Many details are given about their customs of eating and drinking, about
their mode of dressing, their employments, their wars. Campanella looks
forward to a new mode of education, which is to be a study of nature, and
not of Aristotle. He would not have his citizens waste their time in the
consideration of what he calls 'the dead signs of things.' He remarks that
he who knows one science only, does not really know that one any more than
the rest, and insists strongly on the necessity of a variety of knowledge.
More scholars are turned out in the City of the Sun in one year than by
contemporary methods in ten or fifteen. He evidently believes, like Bacon,
that henceforward natural science will play a great part in education, a
hope which seems hardly to have been realized, either in our own or in any
former age; at any rate the fulfilment of it has been long deferred.
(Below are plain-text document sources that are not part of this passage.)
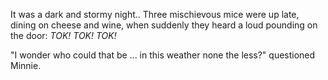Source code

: It was a dark and stormy night.. Three mischievous mice were up late, dining on cheese and wine, when suddenly they heard a loud pounding on the door: _TOK! TOK! TOK!_

"I wonder who could that be ... in this weather none the less?" questioned Minnie.
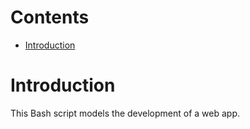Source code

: # Contents

* [Introduction](#introduction)

# Introduction
This Bash script models the development of a web app.
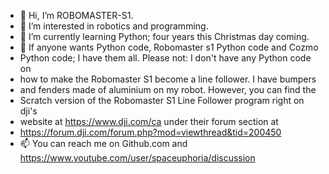- 👋 Hi, I’m ROBOMASTER-S1.
- 👀 I’m interested in robotics and programming.
- 🌱 I’m currently learning Python; four years this Christmas day coming.
- 💞️ If anyone wants Python code, Robomaster s1 Python code and Cozmo
- Python code; I have them all. Please not: I don't have any Python code on
- how to make the Robomaster S1 become a line follower. I have bumpers
- and fenders made of aluminium on my robot. However, you can find the
- Scratch version of the Robomaster S1 Line Follower program right on dji's
- website at https://www.dji.com/ca under their forum section at
- https://forum.dji.com/forum.php?mod=viewthread&tid=200450
- 📫 You can reach me on Github.com and https://www.youtube.com/user/spaceuphoria/discussion

<!---
ROBOMASTER-S1/ROBOMASTER-S1 is a ✨ special ✨ repository because its `README.md` (this file) appears on your GitHub profile.
You can click the Preview link to take a look at your changes.f
--->
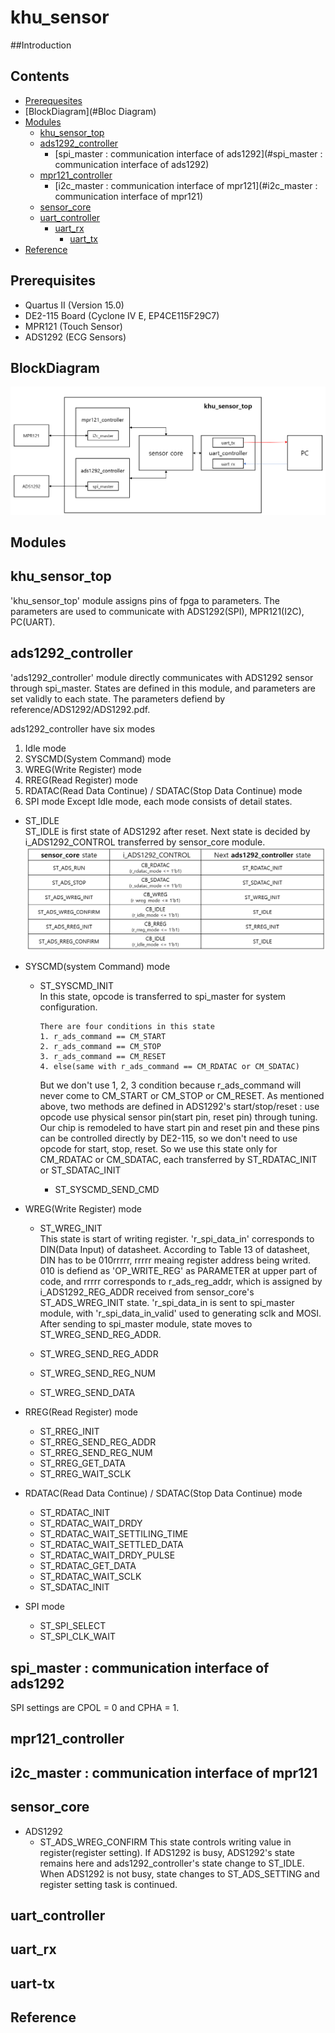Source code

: # khu_sensor

##Introduction

## Contents

* [Prerequesites](#prerequisites)
* [BlockDiagram](#Bloc Diagram)
* [Modules](#Modules)
	- [khu_sensor_top](#khu_sensor_top)
	- [ads1292_controller](#ads1292_controller)
	  + [spi_master : communication interface of ads1292](#spi_master : communication interface of ads1292)  
	- [mpr121_controller](#mpr121_controller)
	  + [i2c_master : communication interface of mpr121](#i2c_master : communication interface of mpr121)
	- [sensor_core](#sensor_core)
	- [uart_controller](#uart_controller)
	  + [uart_rx](#uart_rx)
		+ [uart_tx](#uart_tx)
* [Reference](#Reference)




## Prerequisites

- Quartus II (Version 15.0)
- DE2-115 Board (Cyclone IV E, EP4CE115F29C7)
- MPR121 (Touch Sensor)
- ADS1292 (ECG Sensors)


## BlockDiagram
![Block Diagram](khu_sensor_blockdiagram.png)


## Modules

## khu_sensor_top
'khu_sensor_top' module assigns pins of fpga to parameters. The parameters are used to communicate with ADS1292(SPI), MPR121(I2C), PC(UART).

## ads1292_controller
'ads1292_controller' module directly communicates with ADS1292 sensor through spi_master. States are defined in this module, and parameters are set validly to each state. The parameters defiend by reference/ADS1292/ADS1292.pdf.        

ads1292_controller have six modes     
1. Idle mode
2. SYSCMD(System Command) mode
3. WREG(Write Register) mode
4. RREG(Read Register) mode
5. RDATAC(Read Data Continue) / SDATAC(Stop Data Continue) mode
6. SPI mode
Except Idle mode, each mode consists of detail states.

* ST_IDLE     
ST_IDLE is first state of ADS1292 after reset. Next state is decided by i_ADS1292_CONTROL transferred by sensor_core module.     
![ST_IDLE_Table](ST_IDLE_Table.png)       

* SYSCMD(system Command) mode
  - ST_SYSCMD_INIT       
    In this state, opcode is transferred to spi_master for system configuration.            

		There are four conditions in this state          
		1. r_ads_command == CM_START
		2. r_ads_command == CM_STOP
		3. r_ads_command == CM_RESET
		4. else(same with r_ads_command == CM_RDATAC or CM_SDATAC)            

  	But we don't use 1, 2, 3 condition because r_ads_command will never come to CM_START or CM_STOP or CM_RESET.
		As mentioned above, two methods are defined in ADS1292's start/stop/reset : use opcode <or> use physical sensor pin(start pin, reset pin) through tuning.
		Our chip is remodeled to have start pin and reset pin and these pins can be controlled directly by DE2-115, so we don't need to use opcode for start, stop, reset.
		So we use this state only for CM_RDATAC or CM_SDATAC, each transferred by ST_RDATAC_INIT or ST_SDATAC_INIT

	- ST_SYSCMD_SEND_CMD   

* WREG(Write Register) mode
  - ST_WREG_INIT       
		This state is start of writing register. 'r_spi_data_in' corresponds to DIN(Data Input) of datasheet. According to Table 13 of datasheet, DIN has to be 010rrrrr, rrrrr meaing register address being writed.                
		010 is defiend as 'OP_WRITE_REG' as PARAMETER at upper part of code, and rrrrr corresponds to r_ads_reg_addr, which is assigned by i_ADS1292_REG_ADDR received from sensor_core's ST_ADS_WREG_INIT state.
		'r_spi_data_in is sent to spi_master module, with 'r_spi_data_in_valid' used to generating sclk and MOSI.                   
		After sending to spi_master module, state moves to ST_WREG_SEND_REG_ADDR.

  - ST_WREG_SEND_REG_ADDR     
  - ST_WREG_SEND_REG_NUM     
  - ST_WREG_SEND_DATA     

* RREG(Read Register) mode
  - ST_RREG_INIT     
  - ST_RREG_SEND_REG_ADDR     
  - ST_RREG_SEND_REG_NUM     
  - ST_RREG_GET_DATA     
  - ST_RREG_WAIT_SCLK

* RDATAC(Read Data Continue) / SDATAC(Stop Data Continue) mode    
  - ST_RDATAC_INIT     
  - ST_RDATAC_WAIT_DRDY     
  - ST_RDATAC_WAIT_SETTILING_TIME     
  - ST_RDATAC_WAIT_SETTLED_DATA     
  - ST_RDATAC_WAIT_DRDY_PULSE     
  - ST_RDATAC_GET_DATA     
  - ST_RDATAC_WAIT_SCLK     
  - ST_SDATAC_INIT  

* SPI mode   
  - ST_SPI_SELECT     
  - ST_SPI_CLK_WAIT     


## spi_master : communication interface of ads1292
SPI settings are CPOL = 0 and CPHA = 1.

## mpr121_controller
## i2c_master : communication interface of mpr121

## sensor_core
* ADS1292
  - ST_ADS_WREG_CONFIRM
	This state controls writing value in register(register setting).
	If ADS1292 is busy, ADS1292's state remains here and ads1292_controller's state change to ST_IDLE.
	When ADS1292 is not busy, state changes to ST_ADS_SETTING and register setting task is continued.

## uart_controller
## uart_rx
## uart-tx



## Reference
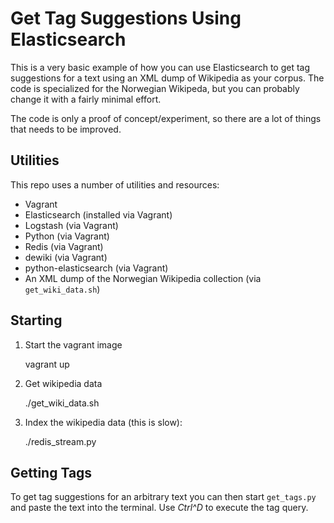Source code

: Get Tag Suggestions Using Elasticsearch
=============

This is a very basic example of how you can use Elasticsearch to get tag
suggestions for a text using an XML dump of Wikipedia as your corpus. The code
is specialized for the Norwegian Wikipeda, but you can probably change it with
a fairly minimal effort. 

The code is only a proof of concept/experiment, so there are a lot of things
that needs to be improved.


Utilities
-----------
This repo uses a number of utilities and resources:

 - Vagrant
 - Elasticsearch (installed via Vagrant)
 - Logstash (via Vagrant)
 - Python (via Vagrant)
 - Redis (via Vagrant)
 - dewiki (via Vagrant)
 - python-elasticsearch (via Vagrant)
 - An XML dump of the Norwegian Wikipedia collection (via ``get_wiki_data.sh``)


Starting
-----------
1. Start the vagrant image

    vagrant up

2. Get wikipedia data

    ./get_wiki_data.sh

3. Index the wikipedia data (this is slow):

    ./redis_stream.py


Getting Tags
-----------
To get tag suggestions for an arbitrary text you can then start ``get_tags.py``
and paste the text into the terminal. Use *Ctrl^D* to execute the tag query.

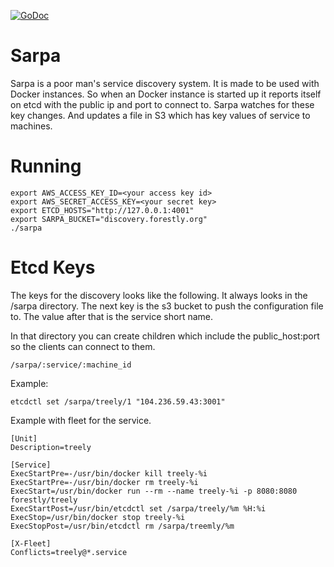 [![GoDoc](https://godoc.org/github.com/abhiyerra/sarpa/client?status.svg)](https://godoc.org/github.com/abhiyerra/sarpa/client)

# Sarpa

Sarpa is a poor man's service discovery system. It is made to be used
with Docker instances. So when an Docker instance is started up it
reports itself on etcd with the public ip and port to connect
to. Sarpa watches for these key changes. And updates a file in S3
which has key values of service to machines.

# Running

    export AWS_ACCESS_KEY_ID=<your access key id>
    export AWS_SECRET_ACCESS_KEY=<your secret key>
    export ETCD_HOSTS="http://127.0.0.1:4001"
    export SARPA_BUCKET="discovery.forestly.org"
    ./sarpa

# Etcd Keys

The keys for the discovery looks like the following. It always looks
in the /sarpa directory. The next key is the s3 bucket to push the
configuration file to. The value after that is the service short name.

In that directory you can create children which include the public_host:port
so the clients can connect to them.

    /sarpa/:service/:machine_id

Example:

    etcdctl set /sarpa/treely/1 "104.236.59.43:3001"

Example with fleet for the service.


    [Unit]
    Description=treely

    [Service]
    ExecStartPre=-/usr/bin/docker kill treely-%i
    ExecStartPre=-/usr/bin/docker rm treely-%i
    ExecStart=/usr/bin/docker run --rm --name treely-%i -p 8080:8080 forestly/treely
    ExecStartPost=/usr/bin/etcdctl set /sarpa/treely/%m %H:%i
    ExecStop=/usr/bin/docker stop treely-%i
    ExecStopPost=/usr/bin/etcdctl rm /sarpa/treemly/%m

    [X-Fleet]
    Conflicts=treely@*.service
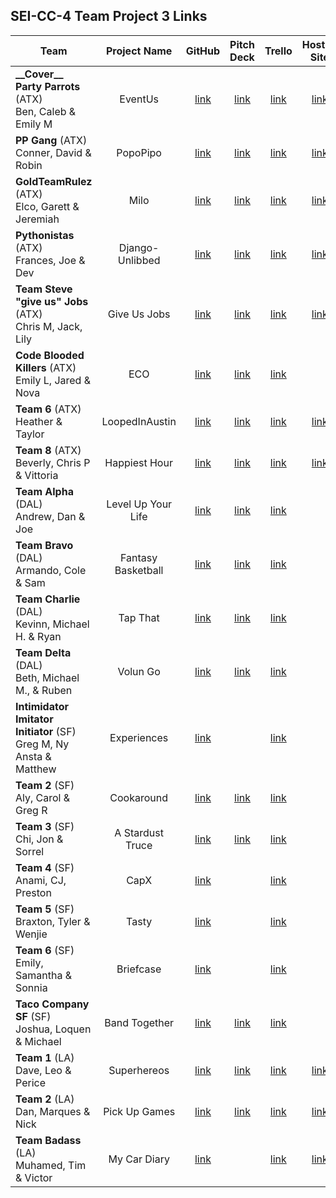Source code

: ## SEI-CC-4 Team Project 3 Links

| Team | Project Name | GitHub | Pitch Deck | Trello | Hosted Site |
|---|:---:|:---:|:---:|:---:|:---:|
| **\_\_Cover\_\_ Party Parrots** (ATX)<br>Ben, Caleb & Emily M | EventUs | [link](https://github.com/ManliestBen/EventUs) | [link](https://docs.google.com/presentation/d/1OT_RDEHj0WkTT491Q2uGVndk18ljhklRSpTLNGARV9c/edit) | [link](https://trello.com/b/7x3lbQZp/unit-3-project-sei) | [link](http://unit3eventus.herokuapp.com/) |
| **PP Gang** (ATX)<br>Conner, David & Robin | PopoPipo | [link](https://github.com/robified/PopoPipo) | [link](https://docs.google.com/presentation/d/1CbD-Lmh8Juw45oZl10vWsDRVLaolzaLF2_E1RR1xqps/edit?usp=sharing) | [link](https://trello.com/b/ARZrtXpf/popopipo-board) | [link](https://popopipo.herokuapp.com) |
| **GoldTeamRulez** (ATX)<br>Elco, Garett & Jeremiah | Milo | [link](https://github.com/eag58914/goldteamrulez) | [link](https://docs.google.com/presentation/d/1vABzptdgsNESMPfY0jREgNLUaEM0aL_7cuebgCwPuLw/edit?usp=sharing) | [link](https://trello.com/b/rBCK1Zw6/milo-board) | [link](https://milo-app-fitness.herokuapp.com) |
| **Pythonistas** (ATX)<br>Frances, Joe & Dev | Django-Unlibbed | [link](https://github.com/SleepyJosus/django-unlibbed) | [link](https://docs.google.com/presentation/d/1uwseGUwtcYWAlPSTb-Kys7gZiOxlntK2aqg0_D6EOhA/edit?usp=sharing) | [link](https://trello.com/b/pGK9J44a) | [link](https://djangounlibbed.herokuapp.com/) |
| **Team Steve "give us" Jobs** (ATX)<br>Chris M, Jack, Lily | Give Us Jobs | [link](https://github.com/lilymbest/PyTunes) | [link](https://trello.com/b/XERf0ED6)  | [link](https://docs.google.com/presentation/d/1ORp7Lyqa03Xctm2D_E5MICOsYJZemmK7cS5PLQ7iV1U/edit#slide=id.p1) | [link](https://pytunes-project.herokuapp.com/) |
| **Code Blooded Killers** (ATX)<br>Emily L, Jared & Nova | ECO | [link](https://github.com/nhasley/ECO-App-Python) | [link](https://prezi.com/view/Q8Ai5Rj2P8Tt7xG4Gxbn/) | [link](https://trello.com/b/qBpEXc36/project-3) |  |
| **Team 6** (ATX)<br>Heather & Taylor | LoopedInAustin | [link](https://github.com/tlacerte/Loopedin-Austin) | [link](https://docs.google.com/presentation/d/1yvYs6ppsYkMtqd35dhv4-v68OH3iBtPjccIgoyZAOX8/edit) | [link](https://trello.com/b/weeRXQke/project-3-schedule) | [link](https://loopedin-austin.herokuapp.com/) |
| **Team 8** (ATX)<br>Beverly, Chris P & Vittoria | Happiest Hour | [link](https://github.com/600rrchris/happiest-hour) | [link](https://docs.google.com/presentation/d/1jt82DkKdKsVEbulChkJhon3gfGLCy-bjjKstkn3Crpk/edit?usp=sharing) | [link](https://trello.com/b/OfdGlQbx/happiest-hour) | [link](https://happiest-hour-unit3.herokuapp.com/) |
| **Team Alpha** (DAL)<br>Andrew, Dan & Joe | Level Up Your Life | [link](https://github.com/atheismann/level-up-your-life) |[link](https://prezi.com/view/oYGYcBhg8116jjREbPZE/)  | [link](https://trello.com/b/bxij6mUm/p3-level-up-your-life) |  |
| **Team Bravo** (DAL)<br>Armando, Cole & Sam | Fantasy Basketball | [link](https://github.com/41Holmes41/fantasybasketball/) |[link](https://docs.google.com/presentation/d/1NAnM5GLKJ8GUX599V-fQfVGySubPp-6krl31lqP6rYU/edit)| [link](https://trello.com/b/UGYE7yuI/project-3-team-bravo)|  |
| **Team Charlie** (DAL)<br>Kevinn, Michael H. &  Ryan | Tap That | [link](https://github.com/RyanPGeorge/tapthat) |[link](https://docs.google.com/presentation/d/1fTyJLPLKMeMsSu6bcPHOVit5xpE_7hb_NPUdugkBEVk/edit?ts=5d790fc7#slide=id.p) | [link](https://trello.com/b/g6wZvrSL/project-3) |  |
| **Team Delta** (DAL)<br>Beth, Michael M., & Ruben | Volun Go | [link](https://github.com/bethsmith0623/Volun_Go) | [link](https://docs.google.com/presentation/d/1Dk0PctT_g3AA0mQx8NKE249GFP4qO3Gg1lq3aBN9WB8/edit#slide=id.g35f391192_00) | [link](https://trello.com/b/2graod5Y/volun-go) |  |
| **Intimidator Imitator Initiator** (SF)<br>Greg M, Ny Ansta & Matthew | Experiences | [link](https://github.com/g-merrill/experiences-app) |  | [link](https://trello.com/b/XF41OcI0/airbnb-experiences) |  |
| **Team 2** (SF)<br>Aly, Carol & Greg R | Cookaround | [link](https://github.com/franics925/cook_around) | [link](https://docs.google.com/presentation/d/1DNAjXGBXbbPf6wL9p9H0ejlKsjO_Jow6QXtbjNTSpVk/edit#slide=id.p) | [link](https://trello.com/b/Ia4cBX5M/cookaround) |  |
| **Team 3** (SF)<br>Chi, Jon & Sorrel | A Stardust Truce | [link](https://github.com/Chi37/a-stardust-truce) | [link](https://docs.google.com/presentation/d/1Vz4RZZBMdJfMy1-LDVcohWqV8bO3dF8WlZT9SNuVkrA/edit#slide=id.p) | [link](https://trello.com/b/vyfWUQB2/data-structures) |  |
| **Team 4** (SF)<br>Anami, CJ, Preston | CapX | [link](https://github.com/anami-sf/capX) |  | [link](https://trello.com/b/yg1hEwqj/capx) |  |
| **Team 5** (SF)<br>Braxton, Tyler & Wenjie | Tasty | [link](https://github.com/tvilla0000/Tasty/) |  | [link](https://trello.com/b/PjRlStrU/project3) |  |
| **Team 6** (SF)<br>Emily, Samantha & Sonnia | Briefcase | [link](https://github.com/emilyc729/mybriefcase) |  | [link](https://trello.com/b/jD2WqWJw/project3-briefcase) |  |
| **Taco Company SF** (SF)<br>Joshua, Loquen & Michael | Band Together | [link](https://github.com/Loquen/band-together) | [link](https://docs.google.com/presentation/d/1QtojdQ5hULlSEvOOO0AZ-4bkRSuf6MyDMpl70IFd09k/edit#slide=id.p) | [link](https://trello.com/b/WUt3ITnz/main) |  |
| **Team 1** (LA)<br>Dave, Leo & Perice | Superhereos | [link](https://github.com/davekoncsol/superheroes) | [link](https://docs.google.com/presentation/d/1KtwkOS2cJRs6ORalX-9EHZPRSteWnNjZSGBqhrgOQXs/edit#slide=id.gd9c453428_0_16) | [link](https://trello.com/b/emGKBwIe/superheroes) | [link](http://superhero-database-sei.herokuapp.com/) |
| **Team 2** (LA)<br>Dan, Marques & Nick | Pick Up Games | [link](https://github.com/nbai123/PickUpGames) | [link](https://docs.google.com/presentation/d/1uWzLqHEuwEoaMsfE9DB3Ieob1LWd_TW9JjK3GkK9crs/edit#slide=id.p) | [link](https://trello.com/b/4jZaSAc0/pick-up-games-python-django-project) | [link](https://pick-up-games.herokuapp.com/) |
| **Team Badass** (LA)<br>Muhamed, Tim & Victor | My Car Diary | [link](https://github.com/TimeForZeros/myCarDiaryApp) |  | [link](https://trello.com/b/fvz76Kyc/my-car-diary) | [link](http://mycardiary.herokuapp.com/) |

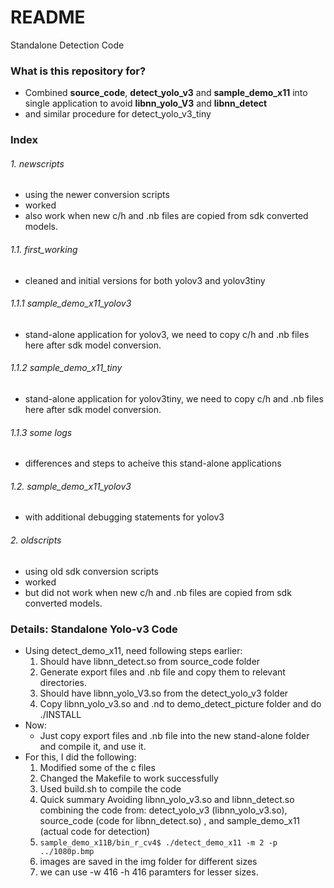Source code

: # README #

Standalone Detection Code

### What is this repository for? ###

* Combined **source_code**, **detect_yolo_v3** and **sample_demo_x11** into single application to avoid **libnn_yolo_V3** and **libnn_detect**
* and similar procedure for detect_yolo_v3_tiny

### Index ###
###### 1. newscripts
* using the newer conversion scripts
* worked
* also work when new c/h and .nb files are copied from sdk converted models.
###### 1.1. first_working
* cleaned and initial versions for both yolov3 and yolov3tiny
###### 1.1.1 sample_demo_x11_yolov3
* stand-alone application for yolov3, we need to copy c/h and .nb files here after sdk model conversion.
###### 1.1.2 sample_demo_x11_tiny
* stand-alone application for yolov3tiny, we need to copy c/h and .nb files here after sdk model conversion.
###### 1.1.3 some logs
* differences and steps to acheive this stand-alone applications
###### 1.2. sample_demo_x11_yolov3
* with additional debugging statements for yolov3

###### 2. oldscripts
* using old sdk conversion scripts
* worked
* but did not work when new c/h and .nb files are copied from sdk converted models.



###   Details:    Standalone Yolo-v3 Code
* Using detect_demo_x11, need following steps earlier:
    1. Should have libnn_detect.so from source_code folder
    2. Generate export files and .nb file and copy them to relevant directories.
    3. Should have libnn_yolo_V3.so from the detect_yolo_v3 folder
    4. Copy libnn_yolo_v3.so and .nd to demo_detect_picture folder and do ./INSTALL
* Now:
    * Just copy export files and .nb file into the new stand-alone folder and compile it, and use it.
* For this, I did the following:
    1. Modified some of the c files
    2. Changed the Makefile to work successfully
    3. Used build.sh to compile the code
    4. Quick summary Avoiding libnn_yolo_v3.so and libnn_detect.so combining the code from: detect_yolo_v3 (libnn_yolo_v3.so), source_code (code for libnn_detect.so) , and sample_demo_x11 (actual code for detection)
    5. `sample_demo_x11B/bin_r_cv4$ ./detect_demo_x11 -m 2 -p ../1080p.bmp`
    6. images are saved in the img folder for different sizes
    7. we can use -w 416 -h 416 paramters for lesser sizes.


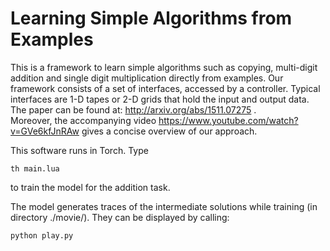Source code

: Learning Simple Algorithms from Examples
========================================

This is a framework to learn simple algorithms such as
copying, multi-digit addition and single digit multiplication
directly from examples. Our framework consists of a set of
interfaces, accessed by a controller. Typical
interfaces are 1-D tapes or 2-D grids that hold the input and output
data. 
The paper can be found at: http://arxiv.org/abs/1511.07275 . <br />
Moreover, the accompanying video https://www.youtube.com/watch?v=GVe6kfJnRAw gives a concise overview of our approach.


This software runs in Torch. Type <br />

`th main.lua`

to train the model for the addition task. 

The model generates traces of the intermediate solutions while training (in
directory ./movie/). They can be displayed by calling:

`python play.py`

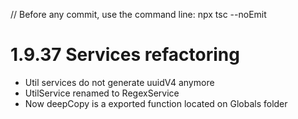 // Before any commit, use the command line: npx tsc --noEmit

# 1.9.37 Services refactoring

- Util services do not generate uuidV4 anymore
- UtilService renamed to RegexService
- Now deepCopy is a exported function located on Globals folder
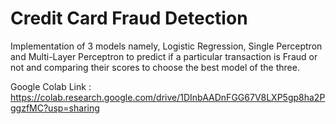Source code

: # Credit Card Fraud Detection

Implementation of 3 models namely, Logistic Regression, Single Perceptron and Multi-Layer Perceptron to predict if a particular transaction is Fraud or not and comparing their scores to choose the best model of the three.


Google Colab Link : https://colab.research.google.com/drive/1DInbAADnFGG67V8LXP5gp8ha2PggzfMC?usp=sharing
 
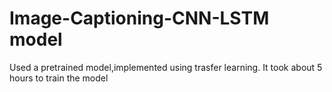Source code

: # Image-Captioning-CNN-LSTM model

Used a pretrained model,implemented using trasfer learning.
It took about 5 hours to train the model


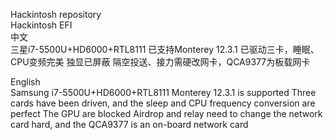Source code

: Hackintosh repository                   
Hackintosh EFI                        
中文                   
三星i7-5500U+HD6000+RTL8111
已支持Monterey 12.3.1
已驱动三卡，睡眠、CPU变频完美
独显已屏蔽
隔空投送、接力需硬改网卡，QCA9377为板载网卡

English                          
Samsung i7-5500U+HD6000+RTL8111
Monterey 12.3.1 is supported
Three cards have been driven, and the sleep and CPU frequency conversion are perfect
The GPU are blocked
Airdrop and relay need to change the network card hard, and the QCA9377 is an on-board network card
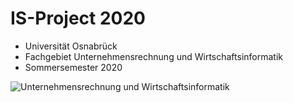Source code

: # IS-Project 2020

* Universität Osnabrück
* Fachgebiet Unternehmensrechnung und Wirtschaftsinformatik
* Sommersemester 2020

![Unternehmensrechnung und Wirtschaftsinformatik](https://www.wiwi.uni-osnabrueck.de/fileadmin/documents/public/3_fachgebiete/3.17_uwi/Bilder/252px/UWI_Logo_News_252x160.png)

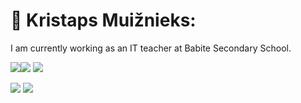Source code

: # 💫 Kristaps Muižnieks:

I am currently working as an IT teacher at Babite Secondary School.

![](http://github-profile-summary-cards.vercel.app/api/cards/profile-details?username=krmu&theme=default)![](http://github-profile-summary-cards.vercel.app/api/cards/productive-time?username=krmu&theme=default&utcOffset=8)
![](http://github-profile-summary-cards.vercel.app/api/cards/repos-per-language?username=krmu&theme=default)

![](http://github-profile-summary-cards.vercel.app/api/cards/most-commit-language?username=krmu&theme=default) ![](http://github-profile-summary-cards.vercel.app/api/cards/stats?username=krmu&theme=default)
There is a good deal of ingenuity and even originality in this work, and a
most enlightened spirit pervades it. But it has little or no charm of
style, and falls very far short of the 'New Atlantis' of Bacon, and still
more of the 'Utopia' of Sir Thomas More. It is full of inconsistencies,
and though borrowed from Plato, shows but a superficial acquaintance with
his writings. It is a work such as one might expect to have been written
by a philosopher and man of genius who was also a friar, and who had spent
twenty-seven years of his life in a prison of the Inquisition. The most
interesting feature of the book, common to Plato and Sir Thomas More, is
the deep feeling which is shown by the writer, of the misery and ignorance
prevailing among the lower classes in his own time. Campanella takes note
of Aristotle's answer to Plato's community of property, that in a society
where all things are common, no individual would have any motive to work
(Arist. Pol.): he replies, that his citizens being happy and contented in
themselves (they are required to work only four hours a day), will have
greater regard for their fellows than exists among men at present. He
thinks, like Plato, that if he abolishes private feelings and interests, a
great public feeling will take their place.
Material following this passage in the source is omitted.